The clothes for American Girl dolls are large enough so you can add lots of fun details, yet still small enough so that they can be made from mere scraps. My granddaughter was the lucky hand-me-down recipient of one of her aunt's American Girl dolls - her Girl of Today (I was the lucky recipient of Josephina and, yes, I will eventually make clothes for her as well) and now I plan for her - my granddaughter, that is - to be the lucky recipient of a hand made wardrobe for her doll as well. I'll be using Simplicity 7083, which includes enough pieces for a nice-sized wardrobe.

I made the first piece today, a pair of white twill "jeans." They turned out well despite a few construction details that left me scratching my head, most notably a back seam opening where the fabric doesn't overlap. Instead, the overlap is constructed by offsetting the Velcro. No pictures of this because I didn't have any Velcro on hand, but I'll be sure to post photos when that's complete. Unless that works out a lot better than I'm imagining, I'll probably modify the pattern to add an overlap before making the pants again.

They do fit the doll beautifully. After I make the matching jacket, I'll post a photo of the outfit on the model.

I added some embroidery on the hem/side seam of the right leg of the pants. I used a vine stitch on my sewing machine to stitch the leaves, then added hand-worked French knots.

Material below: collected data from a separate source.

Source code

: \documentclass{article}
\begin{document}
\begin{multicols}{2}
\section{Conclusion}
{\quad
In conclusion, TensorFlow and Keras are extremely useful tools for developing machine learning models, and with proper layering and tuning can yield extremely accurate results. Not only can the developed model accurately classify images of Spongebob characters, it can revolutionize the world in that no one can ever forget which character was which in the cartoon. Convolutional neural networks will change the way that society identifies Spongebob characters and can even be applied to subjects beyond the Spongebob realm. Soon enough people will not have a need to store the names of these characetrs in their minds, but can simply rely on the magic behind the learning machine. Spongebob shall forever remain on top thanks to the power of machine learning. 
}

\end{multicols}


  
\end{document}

I'll do something that coordinates when I make the jacket.

I constructed these little pants entirely using my sewing machine, by first zig-zag finishes all the exposed seam allowances, then stitching the seams. I would have used my serger (you see how bold I am becoming!) but I didn't have enough spools of white thread to pull it off.

Sunday, October 25, 2009

An Ending and a Beginning

When I made the decision not to make any kind of hoody out of my Skullz fabric, I knew it meant the end of my beloved, faithful sweatpants, as my intention was to cut them apart to use as a pattern for a new pair. Yes, I could have purchased a pattern - I actually have a pattern for sweatpants - but my old pair was so comfy that I wanted another pair just like them.

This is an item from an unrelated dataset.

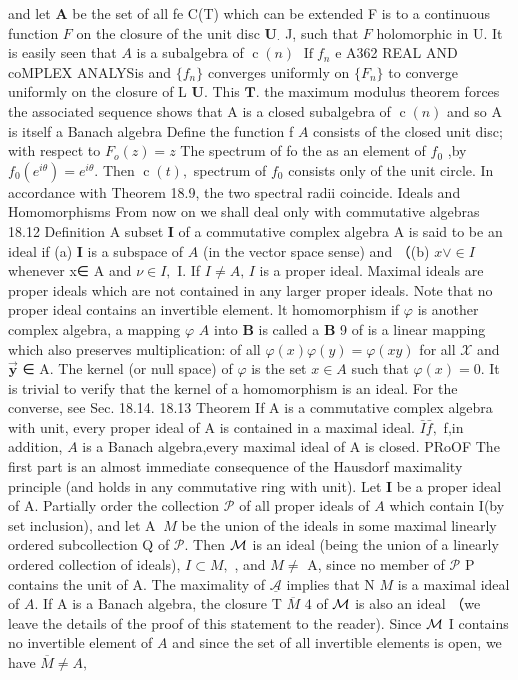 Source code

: and let ${\boldsymbol{A}}$ be the set of all fe C(T) which can be extended F is to a continuous function ${\mathbf{}}F$ on the closure of the unit disc ${\boldsymbol{U}}_{\cdot}$ J, such that ${\mathbf{}}F$ holomorphic in U. It is easily seen that $\scriptstyle A$ is a subalgebra of $\operatorname{c}(n)$ $\operatorname{If}f_{n}$ e A362 REAL AND coMPLEX ANALYSis and $\{f_{n}\}$ converges uniformly on $\{F_{n}\}$ to converge uniformly on the closure of L ${\boldsymbol{U}}.$ This ${\boldsymbol{T}}.$ the maximum modulus theorem forces the associated sequence shows that A is a closed subalgebra of $\operatorname{c}(n)$ and so A is itself a Banach algebra Define the function f $\scriptstyle A$ consists of the closed unit disc; with respect to $F_{o}(z)=z$ The spectrum of fo the as an element of $f_{0}$ ,by $f_{0}(e^{i\theta})=e^{i\theta}.$ Then $\operatorname{c}(t),$ spectrum of $f_{\mathrm{0}}$ consists only of the unit circle. In accordance with Theorem 18.9, the two spectral radii coincide. Ideals and Homomorphisms From now on we shall deal only with commutative algebras 18.12 Definition A subset ${\mathbf I}$ of a commutative complex algebra A is said to be an ideal if (a) ${\mathbf I}$ is a subspace of $\scriptstyle A$ (in the vector space sense) and （(b) $\scriptstyle x\lor\in I$ whenever x∈ A and $\nu\in I,$ I. If $I\neq A,\,I$ is a proper ideal. Maximal ideals are proper ideals which are not contained in any larger proper ideals. Note that no proper ideal contains an invertible element. lt homomorphism if $\varphi$ is another complex algebra, a mapping $\varphi$ $\scriptstyle A$ into $\boldsymbol{B}$ is called a $\boldsymbol{B}$ 9 of is a linear mapping which also preserves multiplication: of all $\varphi(x)\varphi(y)=\varphi(x y)$ for all $\scriptstyle{\mathcal{X}}$ and $\mathbf{\vec{y}}$ ∈ A. The kernel (or null space) of $\varphi$ is the set $x\in A$ such that $\varphi(x)=0.$ It is trivial to verify that the kernel of a homomorphism is an ideal. For the converse, see Sec. 18.14. 18.13 Theorem If A is a commutative complex algebra with unit, every proper ideal of A is contained in a maximal ideal. ${\bar{I}}{\bar{f}},$ f,in addition, $\scriptstyle A$ is a Banach algebra,every maximal ideal of A is closed. PRoOF The first part is an almost immediate consequence of the Hausdorf maximality principle (and holds in any commutative ring with unit). Let ${\mathbf I}$ be a proper ideal of A. Partially order the collection ${\mathcal{P}}$ of all proper ideals of $\scriptstyle A$ which contain I(by set inclusion), and let A $\ M$ be the union of the ideals in some maximal linearly ordered subcollection Q of ${\mathcal{P}}.$ Then ${\cal{M}}$ is an ideal (being the union of a linearly ordered collection of ideals), $I\subset M,$ , and $M\neq$ A, since no member of ${\mathcal{P}}$ P contains the unit of A. The maximality of $\underline{{\mathcal{A}}}$ implies that N $\textstyle{M}$ is a maximal ideal of $A.$ If A is a Banach algebra, the closure T $\overline{{M}}$ 4 of ${\cal{M}}$ is also an ideal （we leave the details of the proof of this statement to the reader). Since ${\cal{M}}$ I contains no invertible element of $\scriptstyle A$ and since the set of all invertible elements is open, we have ${\overline{{M}}}\neq A,$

To be honest, my sweats had long ago passed retirement age. How long ago? My husband nearly wept with joy when I told him I was going to cut them apart. Me: But they're comfortable! Him: You look like a homeless person! Me: A comfortable homeless person! It would be tempting to describe them as ratty, but that's not really fair to the rats of the world.

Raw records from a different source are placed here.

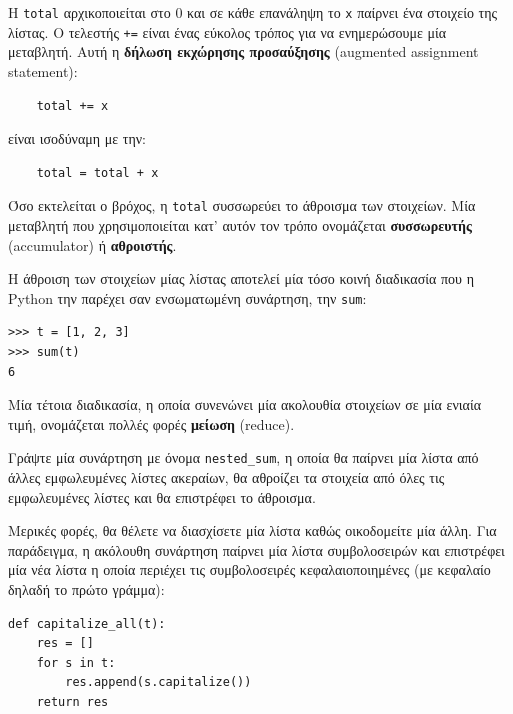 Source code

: \documentclass[10pt]{book}
\begin{document}
Η {\tt total} αρχικοποιείται στο 0 και σε κάθε επανάληψη το {\tt x} παίρνει ένα στοιχείο της λίστας. Ο τελεστής {\tt +=} είναι ένας εύκολος τρόπος για να ενημερώσουμε μία μεταβλητή. Αυτή η {\bf δήλωση εκχώρησης προσαύξησης} (augmented assignment statement):

\begin{verbatim}
    total += x
\end{verbatim}
%

είναι ισοδύναμη με την:

\begin{verbatim}
    total = total + x
\end{verbatim}
%

Όσο εκτελείται ο βρόχος, η {\tt total} συσσωρεύει το άθροισμα των στοιχείων.
Μία μεταβλητή που χρησιμοποιείται κατ' αυτόν τον τρόπο ονομάζεται {\bf συσσωρευτής} (accumulator) ή {\bf αθροιστής}.

Η άθροιση των στοιχείων μίας λίστας αποτελεί μία τόσο κοινή διαδικασία που η Python την παρέχει σαν ενσωματωμένη συνάρτηση, την {\tt sum}:

\begin{verbatim}
>>> t = [1, 2, 3]
>>> sum(t)
6
\end{verbatim}
%

Μία τέτοια διαδικασία, η οποία συνενώνει μία ακολουθία στοιχείων σε μία ενιαία τιμή, ονομάζεται πολλές φορές {\bf μείωση} (reduce).
\\


\begin{exercise}

Γράψτε μία συνάρτηση με όνομα \verb"nested_sum", η οποία θα παίρνει μία λίστα από άλλες εμφωλευμένες λίστες ακεραίων, θα αθροίζει τα στοιχεία από όλες τις εμφωλευμένες λίστες και θα επιστρέφει το άθροισμα.
\end{exercise}

Μερικές φορές, θα θέλετε να διασχίσετε μία λίστα καθώς οικοδομείτε μία άλλη. Για παράδειγμα, η ακόλουθη συνάρτηση παίρνει μία λίστα συμβολοσειρών και επιστρέφει μία νέα λίστα η οποία περιέχει τις συμβολοσειρές κεφαλαιοποιημένες (με κεφαλαίο δηλαδή το πρώτο γράμμα):

\begin{verbatim}
def capitalize_all(t):
    res = []
    for s in t:
        res.append(s.capitalize())
    return res
\end{verbatim}
%
\end{document}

It took about two hours to pick the sweats apart and steam out the permanent bagginess in the knees and seat and produce this pattern piece. Because my fabric was bordering in the "not quite enough" range, I cut off 3 inches at the top with the intention of adding it back with a solid black casing. You can see I also pinned out some length in the crotch; roughly 2 inches in the back and tapering to 1-1/2 inches in the front.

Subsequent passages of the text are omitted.